気がついてみたら、更級日記のお嬢さんも五〇であった。無茶な激務とは無縁だったのか、当時としては長生きであることだ。それはともかく、旦那さまの赴任先がきまったのだ。

ここで、東路よりは近いらしいぞというのは、長野県である。ここになんの感慨もなく、京都に近い遠いみたいな感覚なのは、いまどきの思い上がりたる東京人といっしょではないかっ。この時代と現在は、こういう点において非常に似通っている。

今日、中沢新一氏の『アースダイバー 神社編』を楽しく読んだが、かなりの部分を長野県の考察にあてている。安曇野の人々は、すごく単純化して言えば、海洋民族?の方々が内陸まで遡ってきた結果であったという。で、穂高なんぞを崇高な一種の観念として見出すのである。その結果、岩波や筑摩の創業者が、穂高を「神奈備」とみるような観念文化の帰趨として出現するのだ、という。

本当かどうかわからんが、気分としてはよくわかる。わたくしは、安曇野みたいな崇高な気分の土地とはちょっと違う場所の生まれだから、観念的に壮大になれないところがあるが、――そういうことだったか。

中沢氏は、上高地が「神合地」だったという説を取りあげている。気分としてはわかる。山を分け入っていった先に突然小さい盆地が開けている。御嶽の全容が姿を現す開田高原なんかも木曽の山奥の向こう側に有り、そんな気分をだしている。「分け入っても分け入っても青い山」(種田山頭火)とは限らないのである。

そういえば、清水真木氏の『新・風景論』は、地平としてあったものが驚かされる実景?のあらわれた衝撃で、いまま・ここの風景として創作させるといった議論を展開されていた様に思う。たしかに、その崇高な山は最初からアルプスや御嶽を見て育った人ではなく、旅路の果ての遭遇によって見出されたのかも知れない。それは御岳や富士でなくともよく、わたくしなんぞも、はじめて新潟に旅行したとき、電車の中で見た妙高山なんかにも崇高さを感じたものである。

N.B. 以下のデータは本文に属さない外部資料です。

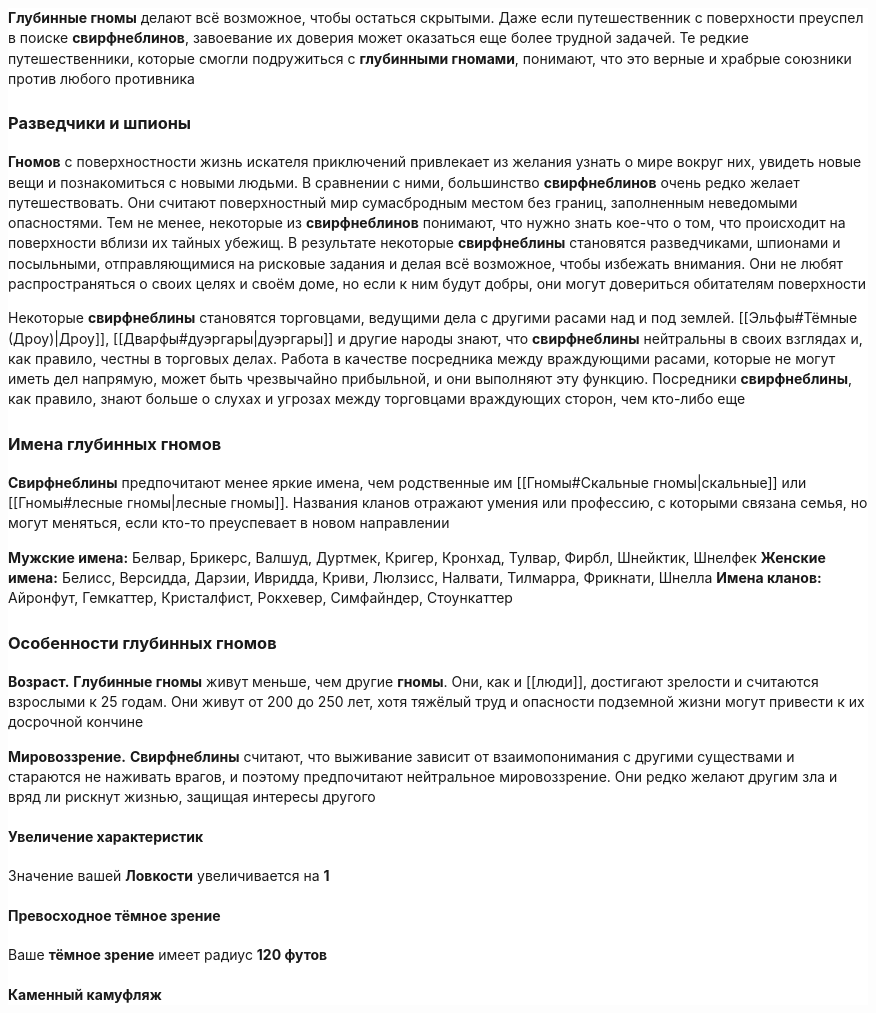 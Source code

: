 **Глубинные гномы** делают всё возможное, чтобы остаться скрытыми. Даже если путешественник с поверхности преуспел в поиске **свирфнеблинов**, завоевание их доверия может оказаться еще более трудной задачей. Те редкие путешественники, которые смогли подружиться с **глубинными гномами**, понимают, что это верные и храбрые союзники против любого противника

### Разведчики и шпионы

**Гномов** с поверхностности жизнь искателя приключений привлекает из желания узнать о мире вокруг них, увидеть новые вещи и познакомиться с новыми людьми. В сравнении с ними, большинство **свирфнеблинов** очень редко желает путешествовать. Они считают поверхностный мир сумасбродным местом без границ, заполненным неведомыми опасностями. Тем не менее, некоторые из **свирфнеблинов** понимают, что нужно знать кое-что о том, что происходит на поверхности вблизи их тайных убежищ. В результате некоторые **свирфнеблины** становятся разведчиками, шпионами и посыльными, отправляющимися на рисковые задания и делая всё возможное, чтобы избежать внимания. Они не любят распространяться о своих целях и своём доме, но если к ним будут добры, они могут довериться обитателям поверхности

Некоторые **свирфнеблины** становятся торговцами, ведущими дела с другими расами над и под землей. [[Эльфы#Тёмные (Дроу)|Дроу]], [[Дварфы#дуэргары|дуэргары]] и другие народы знают, что **свирфнеблины** нейтральны в своих взглядах и, как правило, честны в торговых делах. Работа в качестве посредника между враждующими расами, которые не могут иметь дел напрямую, может быть чрезвычайно прибыльной, и они выполняют эту функцию. Посредники **свирфнеблины**, как правило, знают больше о слухах и угрозах между торговцами враждующих сторон, чем кто-либо еще

### Имена глубинных гномов

**Свирфнеблины** предпочитают менее яркие имена, чем родственные им [[Гномы#Скальные гномы|скальные]] или [[Гномы#лесные гномы\|лесные гномы]]. Названия кланов отражают умения или профессию, с которыми связана семья, но могут меняться, если кто-то преуспевает в новом направлении

**Мужские имена:** Белвар, Брикерс, Валшуд, Дуртмек, Кригер, Кронхад, Тулвар, Фирбл, Шнейктик, Шнелфек
**Женские имена:** Белисс, Версидда, Дарзии, Ивридда, Криви, Люлзисс, Налвати, Тилмарра, Фрикнати, Шнелла
**Имена кланов:** Айронфут, Гемкаттер, Кристалфист, Рокхевер, Симфайндер, Стоункаттер

### Особенности глубинных гномов

**Возраст.** **Глубинные гномы** живут меньше, чем другие **гномы**. Они, как и [[люди]], достигают зрелости и считаются взрослыми к 25 годам. Они живут от 200 до 250 лет, хотя тяжёлый труд и опасности подземной жизни могут привести к их досрочной кончине

**Мировоззрение.** **Свирфнеблины** считают, что выживание зависит от взаимопонимания с другими существами и стараются не наживать врагов, и поэтому предпочитают нейтральное мировоззрение. Они редко желают другим зла и вряд ли рискнут жизнью, защищая интересы другого

#### Увеличение характеристик

Значение вашей **Ловкости** увеличивается на **1**

#### Превосходное тёмное зрение

Ваше **тёмное зрение** имеет радиус **120 футов**

#### Каменный камуфляж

中沢氏は、三九郞(どんどやき)が、少年少女の性の奔放さを扱った道祖神系の祭りであるとみなしてもいるのだが、――崇高さと性の過激さを併せもっているのが安曇野の文化だとすると、松本平からアルプスに登って性を感じてる北杜夫なんかはまさにそういう存在だったといえる。下界に降りてくると病んじゃうわけだけど……

諏訪の御柱も実際に見たことないから、一回みに行ってみたいものだ。木曽町のみこしまくりも神木を転がしている様なもんなので、御柱と似ている気がするが、実際に見てみるとかなり違うものかも知れない。毎年みこしまくりの大騒ぎを近所で体験した身としては、みこしを転がすときのゴッという不気味な地面との衝突音が印象的だったが、舗装される前はそれほど音はしてなかったとも誰かに聞いたことがある。もっと畑を耕すときの音みたいな感じだったのかもしれないわけである。

――以上は妄想であるが、更級日記のお嬢さんはいろいろな風景に出会っているにもかかわらず、それは観念の生成みたいな現場とは無縁であった様にみえる。それは単純に和歌や物語のせいとも限らないのではなかろうか。